Data records:

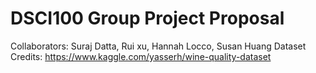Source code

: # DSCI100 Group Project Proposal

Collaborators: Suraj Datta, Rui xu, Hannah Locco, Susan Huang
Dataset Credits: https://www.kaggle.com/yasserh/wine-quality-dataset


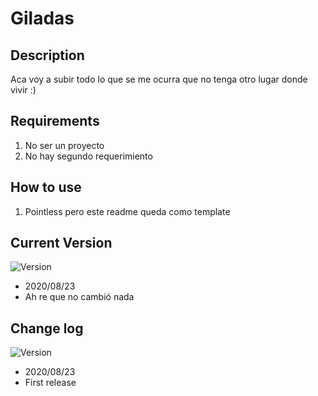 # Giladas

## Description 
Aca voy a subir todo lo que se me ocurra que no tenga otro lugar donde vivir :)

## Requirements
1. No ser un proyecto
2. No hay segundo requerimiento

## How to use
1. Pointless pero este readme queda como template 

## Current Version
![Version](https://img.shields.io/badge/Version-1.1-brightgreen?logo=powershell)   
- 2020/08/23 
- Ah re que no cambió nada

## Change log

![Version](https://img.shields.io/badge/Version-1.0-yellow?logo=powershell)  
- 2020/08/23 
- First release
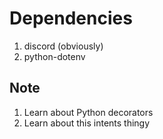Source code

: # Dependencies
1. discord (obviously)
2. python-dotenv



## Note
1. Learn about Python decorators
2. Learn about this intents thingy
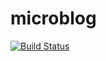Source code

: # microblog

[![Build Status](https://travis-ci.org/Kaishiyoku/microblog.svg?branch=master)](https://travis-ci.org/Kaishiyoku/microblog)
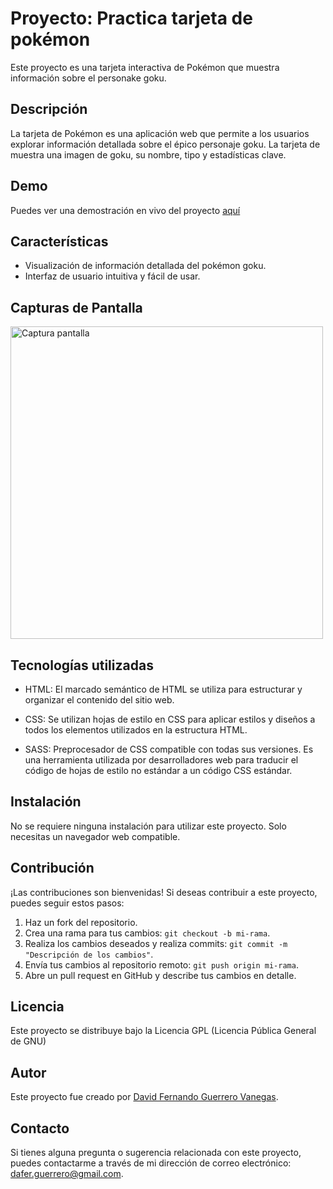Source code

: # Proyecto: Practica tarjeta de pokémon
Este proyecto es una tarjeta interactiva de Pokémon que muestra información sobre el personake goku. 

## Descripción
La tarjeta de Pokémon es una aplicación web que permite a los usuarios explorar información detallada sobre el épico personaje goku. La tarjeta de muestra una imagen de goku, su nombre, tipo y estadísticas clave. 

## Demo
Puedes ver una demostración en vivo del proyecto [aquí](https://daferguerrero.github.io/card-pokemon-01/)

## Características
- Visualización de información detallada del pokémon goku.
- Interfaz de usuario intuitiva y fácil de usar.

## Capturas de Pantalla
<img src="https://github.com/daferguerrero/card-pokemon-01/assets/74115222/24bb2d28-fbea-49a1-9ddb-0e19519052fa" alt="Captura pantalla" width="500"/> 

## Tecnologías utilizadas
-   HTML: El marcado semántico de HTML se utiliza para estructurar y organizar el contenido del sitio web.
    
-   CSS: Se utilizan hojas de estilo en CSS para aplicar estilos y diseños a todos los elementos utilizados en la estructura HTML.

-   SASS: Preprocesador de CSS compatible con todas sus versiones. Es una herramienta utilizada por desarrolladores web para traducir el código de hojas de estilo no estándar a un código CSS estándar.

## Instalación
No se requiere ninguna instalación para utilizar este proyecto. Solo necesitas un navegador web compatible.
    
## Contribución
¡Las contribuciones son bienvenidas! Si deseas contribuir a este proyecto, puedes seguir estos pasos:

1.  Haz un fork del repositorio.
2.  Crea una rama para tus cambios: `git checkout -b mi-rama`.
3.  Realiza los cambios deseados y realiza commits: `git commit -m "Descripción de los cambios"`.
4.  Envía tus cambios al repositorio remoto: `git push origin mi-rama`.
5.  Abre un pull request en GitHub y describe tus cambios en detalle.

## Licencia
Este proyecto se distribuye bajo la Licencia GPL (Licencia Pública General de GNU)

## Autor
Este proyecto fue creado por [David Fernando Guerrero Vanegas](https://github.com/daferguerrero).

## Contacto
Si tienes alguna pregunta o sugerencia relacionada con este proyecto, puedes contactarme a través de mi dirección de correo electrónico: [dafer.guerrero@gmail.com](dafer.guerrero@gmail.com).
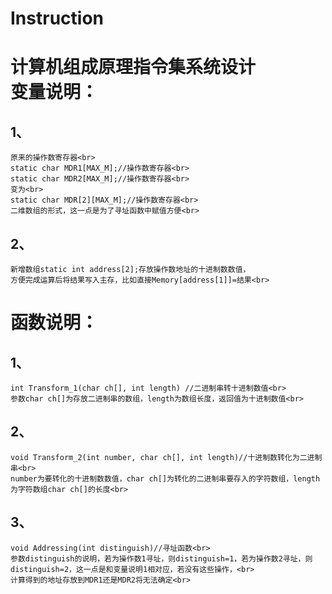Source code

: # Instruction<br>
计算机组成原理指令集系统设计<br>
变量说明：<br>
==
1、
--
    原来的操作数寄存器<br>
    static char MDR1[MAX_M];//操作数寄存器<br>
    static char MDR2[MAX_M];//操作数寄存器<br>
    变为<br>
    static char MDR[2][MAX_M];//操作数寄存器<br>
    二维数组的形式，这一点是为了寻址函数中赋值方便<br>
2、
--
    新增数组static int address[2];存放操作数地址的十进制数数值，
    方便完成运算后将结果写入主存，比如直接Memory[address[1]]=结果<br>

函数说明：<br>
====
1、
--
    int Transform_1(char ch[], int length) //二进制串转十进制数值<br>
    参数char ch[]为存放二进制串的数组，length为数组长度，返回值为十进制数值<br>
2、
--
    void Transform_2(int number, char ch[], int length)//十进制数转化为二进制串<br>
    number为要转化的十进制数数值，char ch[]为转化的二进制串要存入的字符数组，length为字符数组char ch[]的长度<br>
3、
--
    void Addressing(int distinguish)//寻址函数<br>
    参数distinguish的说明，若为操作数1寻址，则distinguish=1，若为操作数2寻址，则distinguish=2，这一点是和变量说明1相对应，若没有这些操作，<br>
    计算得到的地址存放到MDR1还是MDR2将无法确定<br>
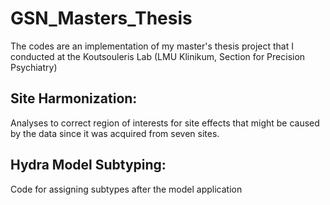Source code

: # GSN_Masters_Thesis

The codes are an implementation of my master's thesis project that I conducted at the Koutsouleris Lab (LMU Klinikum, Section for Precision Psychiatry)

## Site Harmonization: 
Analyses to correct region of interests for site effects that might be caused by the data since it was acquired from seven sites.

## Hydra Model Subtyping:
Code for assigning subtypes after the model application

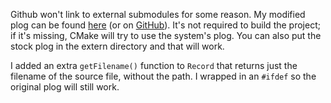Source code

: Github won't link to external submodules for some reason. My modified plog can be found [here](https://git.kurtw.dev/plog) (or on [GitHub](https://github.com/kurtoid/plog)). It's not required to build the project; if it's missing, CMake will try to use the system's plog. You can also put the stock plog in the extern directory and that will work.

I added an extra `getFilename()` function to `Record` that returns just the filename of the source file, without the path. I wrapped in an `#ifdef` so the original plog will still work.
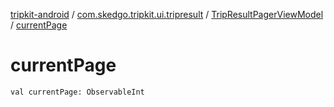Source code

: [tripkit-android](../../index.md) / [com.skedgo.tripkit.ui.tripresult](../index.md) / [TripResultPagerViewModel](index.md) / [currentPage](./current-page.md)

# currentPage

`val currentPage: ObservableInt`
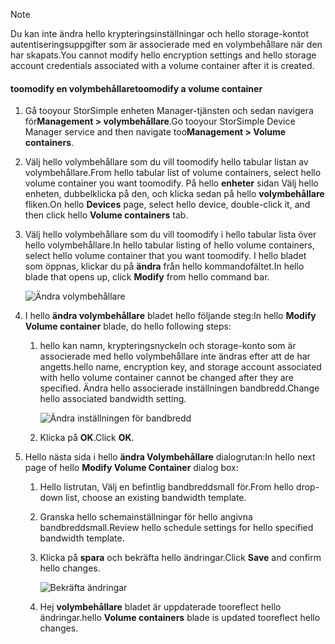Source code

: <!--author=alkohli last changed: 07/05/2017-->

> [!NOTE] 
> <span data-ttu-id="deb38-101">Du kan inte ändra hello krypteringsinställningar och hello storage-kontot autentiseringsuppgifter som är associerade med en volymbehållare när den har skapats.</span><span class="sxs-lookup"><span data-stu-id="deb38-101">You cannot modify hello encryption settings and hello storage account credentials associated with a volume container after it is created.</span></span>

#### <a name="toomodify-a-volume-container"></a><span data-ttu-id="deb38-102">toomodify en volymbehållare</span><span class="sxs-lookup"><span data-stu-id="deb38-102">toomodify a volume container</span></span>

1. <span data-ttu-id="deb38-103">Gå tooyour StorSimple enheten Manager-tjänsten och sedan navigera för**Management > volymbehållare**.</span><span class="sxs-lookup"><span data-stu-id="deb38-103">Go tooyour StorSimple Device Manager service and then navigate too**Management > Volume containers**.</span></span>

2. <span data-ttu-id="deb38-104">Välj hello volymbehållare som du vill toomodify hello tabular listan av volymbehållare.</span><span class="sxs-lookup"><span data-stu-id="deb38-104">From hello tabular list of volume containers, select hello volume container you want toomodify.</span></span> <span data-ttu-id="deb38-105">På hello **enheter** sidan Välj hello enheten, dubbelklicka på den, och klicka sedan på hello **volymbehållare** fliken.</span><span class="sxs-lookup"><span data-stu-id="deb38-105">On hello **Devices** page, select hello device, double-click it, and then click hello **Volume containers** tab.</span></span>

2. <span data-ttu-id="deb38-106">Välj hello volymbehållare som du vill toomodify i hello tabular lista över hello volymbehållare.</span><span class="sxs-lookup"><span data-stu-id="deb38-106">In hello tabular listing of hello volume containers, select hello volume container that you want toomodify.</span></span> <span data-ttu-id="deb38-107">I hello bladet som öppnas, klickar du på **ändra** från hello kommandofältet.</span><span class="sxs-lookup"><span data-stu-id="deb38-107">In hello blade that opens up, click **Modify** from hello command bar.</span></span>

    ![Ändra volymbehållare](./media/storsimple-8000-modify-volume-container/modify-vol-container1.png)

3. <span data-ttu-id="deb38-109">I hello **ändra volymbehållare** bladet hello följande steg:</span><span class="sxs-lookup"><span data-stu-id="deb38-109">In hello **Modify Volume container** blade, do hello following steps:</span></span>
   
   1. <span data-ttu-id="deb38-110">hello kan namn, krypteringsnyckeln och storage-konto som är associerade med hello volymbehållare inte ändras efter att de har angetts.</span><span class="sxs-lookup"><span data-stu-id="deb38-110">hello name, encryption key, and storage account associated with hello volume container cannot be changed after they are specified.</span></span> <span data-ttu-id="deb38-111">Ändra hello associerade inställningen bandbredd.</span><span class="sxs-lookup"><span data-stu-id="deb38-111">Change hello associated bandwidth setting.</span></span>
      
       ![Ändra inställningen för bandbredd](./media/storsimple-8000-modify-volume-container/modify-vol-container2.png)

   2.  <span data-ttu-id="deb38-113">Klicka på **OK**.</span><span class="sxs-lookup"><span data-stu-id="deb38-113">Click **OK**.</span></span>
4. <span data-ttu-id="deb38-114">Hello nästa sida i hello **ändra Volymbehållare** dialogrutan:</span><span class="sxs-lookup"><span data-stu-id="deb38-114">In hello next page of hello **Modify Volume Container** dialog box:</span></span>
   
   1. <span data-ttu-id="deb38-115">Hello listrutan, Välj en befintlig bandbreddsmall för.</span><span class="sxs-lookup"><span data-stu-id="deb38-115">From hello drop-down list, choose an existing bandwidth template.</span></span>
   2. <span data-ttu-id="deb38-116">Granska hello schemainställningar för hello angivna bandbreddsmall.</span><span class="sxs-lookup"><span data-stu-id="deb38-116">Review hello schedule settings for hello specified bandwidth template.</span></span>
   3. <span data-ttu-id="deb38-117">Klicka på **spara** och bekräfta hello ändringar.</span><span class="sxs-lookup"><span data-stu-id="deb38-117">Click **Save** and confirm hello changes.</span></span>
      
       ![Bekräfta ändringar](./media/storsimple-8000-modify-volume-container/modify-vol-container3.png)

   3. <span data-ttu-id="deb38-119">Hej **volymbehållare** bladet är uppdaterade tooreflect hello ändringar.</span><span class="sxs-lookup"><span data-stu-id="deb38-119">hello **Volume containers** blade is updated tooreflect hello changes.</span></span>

==

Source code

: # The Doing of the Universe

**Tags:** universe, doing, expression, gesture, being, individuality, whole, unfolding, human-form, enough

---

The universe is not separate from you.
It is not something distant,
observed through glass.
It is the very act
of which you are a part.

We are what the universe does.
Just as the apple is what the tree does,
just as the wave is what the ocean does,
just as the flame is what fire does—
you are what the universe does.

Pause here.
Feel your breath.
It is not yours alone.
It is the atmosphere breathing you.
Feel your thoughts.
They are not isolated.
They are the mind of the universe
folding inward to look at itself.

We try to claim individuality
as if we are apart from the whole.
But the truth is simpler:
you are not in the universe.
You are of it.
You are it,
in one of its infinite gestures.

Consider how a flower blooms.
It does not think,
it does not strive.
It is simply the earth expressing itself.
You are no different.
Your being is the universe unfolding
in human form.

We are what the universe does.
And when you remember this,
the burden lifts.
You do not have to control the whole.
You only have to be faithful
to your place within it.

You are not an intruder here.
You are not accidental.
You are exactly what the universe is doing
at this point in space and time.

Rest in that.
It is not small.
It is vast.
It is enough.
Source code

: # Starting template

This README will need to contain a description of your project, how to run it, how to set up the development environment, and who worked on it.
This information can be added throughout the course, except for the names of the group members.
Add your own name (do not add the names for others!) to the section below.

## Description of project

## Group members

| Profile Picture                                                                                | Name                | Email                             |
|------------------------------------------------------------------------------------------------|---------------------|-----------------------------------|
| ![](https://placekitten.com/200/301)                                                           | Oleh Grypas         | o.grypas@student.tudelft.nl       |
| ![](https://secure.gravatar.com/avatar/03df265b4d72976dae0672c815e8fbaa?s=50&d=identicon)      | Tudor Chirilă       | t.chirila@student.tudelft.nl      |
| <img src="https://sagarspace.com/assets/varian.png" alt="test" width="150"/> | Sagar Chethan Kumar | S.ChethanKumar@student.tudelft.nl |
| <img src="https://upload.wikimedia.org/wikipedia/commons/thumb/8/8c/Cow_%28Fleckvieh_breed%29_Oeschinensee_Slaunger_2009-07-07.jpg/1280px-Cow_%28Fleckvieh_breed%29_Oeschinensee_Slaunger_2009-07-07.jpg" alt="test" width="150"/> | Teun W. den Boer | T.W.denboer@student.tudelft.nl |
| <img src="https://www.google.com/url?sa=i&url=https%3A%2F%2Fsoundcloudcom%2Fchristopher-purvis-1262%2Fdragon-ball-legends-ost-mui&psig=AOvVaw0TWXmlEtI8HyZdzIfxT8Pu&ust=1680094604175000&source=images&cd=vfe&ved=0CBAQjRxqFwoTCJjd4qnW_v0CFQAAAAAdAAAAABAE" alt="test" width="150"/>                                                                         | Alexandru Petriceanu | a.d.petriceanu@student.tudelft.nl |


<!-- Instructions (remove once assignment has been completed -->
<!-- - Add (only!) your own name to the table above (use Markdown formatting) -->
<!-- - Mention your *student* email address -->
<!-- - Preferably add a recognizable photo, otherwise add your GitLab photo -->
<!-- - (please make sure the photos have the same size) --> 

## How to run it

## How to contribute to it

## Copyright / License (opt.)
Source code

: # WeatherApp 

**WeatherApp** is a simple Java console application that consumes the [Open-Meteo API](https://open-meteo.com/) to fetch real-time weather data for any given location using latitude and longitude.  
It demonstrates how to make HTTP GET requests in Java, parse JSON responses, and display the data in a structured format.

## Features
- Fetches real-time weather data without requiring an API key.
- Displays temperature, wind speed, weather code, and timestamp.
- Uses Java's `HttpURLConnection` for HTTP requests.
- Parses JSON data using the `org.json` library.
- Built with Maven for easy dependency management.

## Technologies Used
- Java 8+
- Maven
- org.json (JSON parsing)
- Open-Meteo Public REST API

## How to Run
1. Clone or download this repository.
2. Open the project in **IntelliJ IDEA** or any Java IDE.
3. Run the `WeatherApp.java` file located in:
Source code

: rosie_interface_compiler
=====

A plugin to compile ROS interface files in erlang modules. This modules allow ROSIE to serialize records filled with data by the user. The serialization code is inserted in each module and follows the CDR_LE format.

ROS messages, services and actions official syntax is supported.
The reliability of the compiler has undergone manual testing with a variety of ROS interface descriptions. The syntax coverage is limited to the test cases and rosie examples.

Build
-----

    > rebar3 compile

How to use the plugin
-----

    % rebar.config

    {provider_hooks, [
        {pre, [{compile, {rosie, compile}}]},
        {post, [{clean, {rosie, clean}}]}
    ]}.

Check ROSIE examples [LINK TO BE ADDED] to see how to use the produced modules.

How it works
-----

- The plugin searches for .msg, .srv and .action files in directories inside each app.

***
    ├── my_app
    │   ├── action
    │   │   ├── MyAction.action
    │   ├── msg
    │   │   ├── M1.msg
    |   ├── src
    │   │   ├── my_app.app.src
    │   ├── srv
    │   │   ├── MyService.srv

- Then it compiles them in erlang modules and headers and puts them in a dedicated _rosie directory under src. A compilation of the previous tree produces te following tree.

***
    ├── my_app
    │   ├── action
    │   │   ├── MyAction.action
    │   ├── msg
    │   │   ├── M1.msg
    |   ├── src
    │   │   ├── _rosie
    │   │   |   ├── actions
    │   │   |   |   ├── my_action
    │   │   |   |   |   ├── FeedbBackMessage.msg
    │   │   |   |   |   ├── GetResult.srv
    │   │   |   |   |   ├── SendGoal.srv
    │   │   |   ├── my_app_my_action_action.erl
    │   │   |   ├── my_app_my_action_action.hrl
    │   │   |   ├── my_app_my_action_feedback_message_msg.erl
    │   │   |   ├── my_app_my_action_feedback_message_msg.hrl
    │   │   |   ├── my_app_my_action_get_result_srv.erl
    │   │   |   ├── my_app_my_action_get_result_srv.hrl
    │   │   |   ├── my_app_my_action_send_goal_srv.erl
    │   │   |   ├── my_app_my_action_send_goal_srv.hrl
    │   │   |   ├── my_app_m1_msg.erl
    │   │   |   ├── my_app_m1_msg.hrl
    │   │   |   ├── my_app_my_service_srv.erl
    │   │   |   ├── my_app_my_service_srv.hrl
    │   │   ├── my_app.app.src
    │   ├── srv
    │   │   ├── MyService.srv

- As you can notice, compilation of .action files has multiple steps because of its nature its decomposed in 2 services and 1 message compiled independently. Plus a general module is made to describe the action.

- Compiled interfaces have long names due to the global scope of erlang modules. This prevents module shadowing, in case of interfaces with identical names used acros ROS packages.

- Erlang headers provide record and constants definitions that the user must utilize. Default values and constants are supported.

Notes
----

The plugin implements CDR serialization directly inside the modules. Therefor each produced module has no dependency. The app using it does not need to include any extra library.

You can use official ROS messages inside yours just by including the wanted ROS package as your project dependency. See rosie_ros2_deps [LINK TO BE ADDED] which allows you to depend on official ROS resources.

Aim of the exercise: Repeat, word for word, the lines above between the line holding "in one of its infinite gestures." and the line holding "the burden lifts.", inclusive; omit everything else.

Task response:
in one of its infinite gestures.

Consider how a flower blooms.
It does not think,
it does not strive.
It is simply the earth expressing itself.
You are no different.
Your being is the universe unfolding
in human form.

We are what the universe does.
And when you remember this,
the burden lifts.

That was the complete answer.